ここまで来ると、社会の見え方も少し変わります。
養老さんは「若い人に“自己を確立せよ”と迫るのは酷だ」と言います。未完成で当たり前の時期に、完成品みたいに振る舞えと言われたら苦しくなる。むしろ必要なのは、世間と折り合いながら生きる力。経営をしていても、つい「個」だの「結果」だのを強調しがちですが、孤立して勝つより、つながって続くほうが強い場面が多いと感じます。

そして現代の敵は、情報過多。
人は勝手に“文脈”を作り、そのメタメッセージ(読み取ったつもりの意味)を自分の意見だと勘違いしやすい。ネットはノイズが少なくて快適だけど、快適すぎると脳はすぐサボる。だから対策は意外と地味で、「自然を10分眺める」。これが効く。雪国の空を見上げるだけで、頭が勝手に整っていく感じがあります。

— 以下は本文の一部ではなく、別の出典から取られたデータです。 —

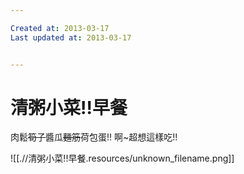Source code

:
 ```yaml
---

Created at: 2013-03-17
Last updated at: 2013-03-17


---
```


# 清粥小菜!!早餐


肉鬆~~筍子~~醬瓜~~麵筋~~荷包蛋!!
啊~超想這樣吃!!

![[.//清粥小菜!!早餐.resources/unknown_filename.png]]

最後に、私がいちばん好きだったのが「一生懸命」より「一日懸命」。
未来のために今日を削りすぎない。今日をちゃんと使う。その積み重ねが未来になる。『自分の壁』は、頑丈な壁を築く話じゃありませんでした。むしろ、壁が最初からそんなに無いと気づいて、肩の荷が少し軽くなる本でした。